Bills considered but not passed in 2022:
- HB 43 Maryland Sustainable Buildings Act of 2022 would require the Department of General Services to establish and periodically update energy performance standards to minimize energy consumption for all State buildings, and to construct or renovate all State buildings to meet those standards. This legislation was approved in the House of Delegates in 2021 but never received a vote in the Senate.
- HB 138 / SB 283 Electric Universal Service Program Eligibility would expand eligibility to include low-income residents that do not already qualify for the Federal Low Income Home Energy Assistance Program but meet another specified set of criteria. The program provides financial assistance for weatherization assistance as well as bill assistance.
- HB 88 / SB 525 Public Utilities – Energy Distribution Planning and Required Labor Standards orders the Public Service Council (PSC) to create a Distribution System Planning Work Group to make recommendations that would promote decarbonization efforts through distributed energy resources, peak load management, electric grid resiliency, and adaptation.
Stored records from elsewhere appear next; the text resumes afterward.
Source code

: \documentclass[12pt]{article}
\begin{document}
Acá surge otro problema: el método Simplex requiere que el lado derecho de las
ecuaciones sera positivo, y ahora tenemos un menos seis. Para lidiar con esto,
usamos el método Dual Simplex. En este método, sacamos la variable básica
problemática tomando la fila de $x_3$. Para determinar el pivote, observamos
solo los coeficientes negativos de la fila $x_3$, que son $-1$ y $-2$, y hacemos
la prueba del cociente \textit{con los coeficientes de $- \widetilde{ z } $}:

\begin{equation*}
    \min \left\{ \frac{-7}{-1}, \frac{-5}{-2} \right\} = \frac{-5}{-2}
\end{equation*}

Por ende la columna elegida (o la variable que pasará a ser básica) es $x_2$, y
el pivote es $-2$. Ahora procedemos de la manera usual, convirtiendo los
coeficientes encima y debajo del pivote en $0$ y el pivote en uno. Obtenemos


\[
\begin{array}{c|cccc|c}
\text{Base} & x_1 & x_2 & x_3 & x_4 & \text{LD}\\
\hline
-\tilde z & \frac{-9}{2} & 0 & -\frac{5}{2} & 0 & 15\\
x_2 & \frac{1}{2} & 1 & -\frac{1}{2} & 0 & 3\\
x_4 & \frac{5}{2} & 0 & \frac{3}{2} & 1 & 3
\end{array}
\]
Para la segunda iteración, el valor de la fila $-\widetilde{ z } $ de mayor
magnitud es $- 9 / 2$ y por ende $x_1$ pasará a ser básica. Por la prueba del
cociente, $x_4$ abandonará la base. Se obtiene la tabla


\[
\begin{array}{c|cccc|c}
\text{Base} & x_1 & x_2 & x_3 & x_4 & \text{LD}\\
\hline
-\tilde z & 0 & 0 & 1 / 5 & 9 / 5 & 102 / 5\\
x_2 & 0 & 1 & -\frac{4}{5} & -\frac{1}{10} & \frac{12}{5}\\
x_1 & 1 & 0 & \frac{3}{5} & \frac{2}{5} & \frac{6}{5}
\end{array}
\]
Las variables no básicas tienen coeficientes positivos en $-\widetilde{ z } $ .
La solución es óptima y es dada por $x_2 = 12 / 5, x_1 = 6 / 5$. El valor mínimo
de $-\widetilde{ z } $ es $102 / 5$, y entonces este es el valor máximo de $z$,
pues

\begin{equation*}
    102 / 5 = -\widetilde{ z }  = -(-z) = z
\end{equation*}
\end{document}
The Work Group would publish their findings January 1, 2023, and annual reports thereafter to the Commission for Energy Distribution System Planning.
- HB 61 / SB 81 Charter Counties-Enforcement of Building Performance Laws (Building Performance Standards Act of 2022) would authorize charter counties to enforce local building energy performance laws for buildings greater than 25,000 feet. This legislation was proposed in 2021 and reintroduced this year.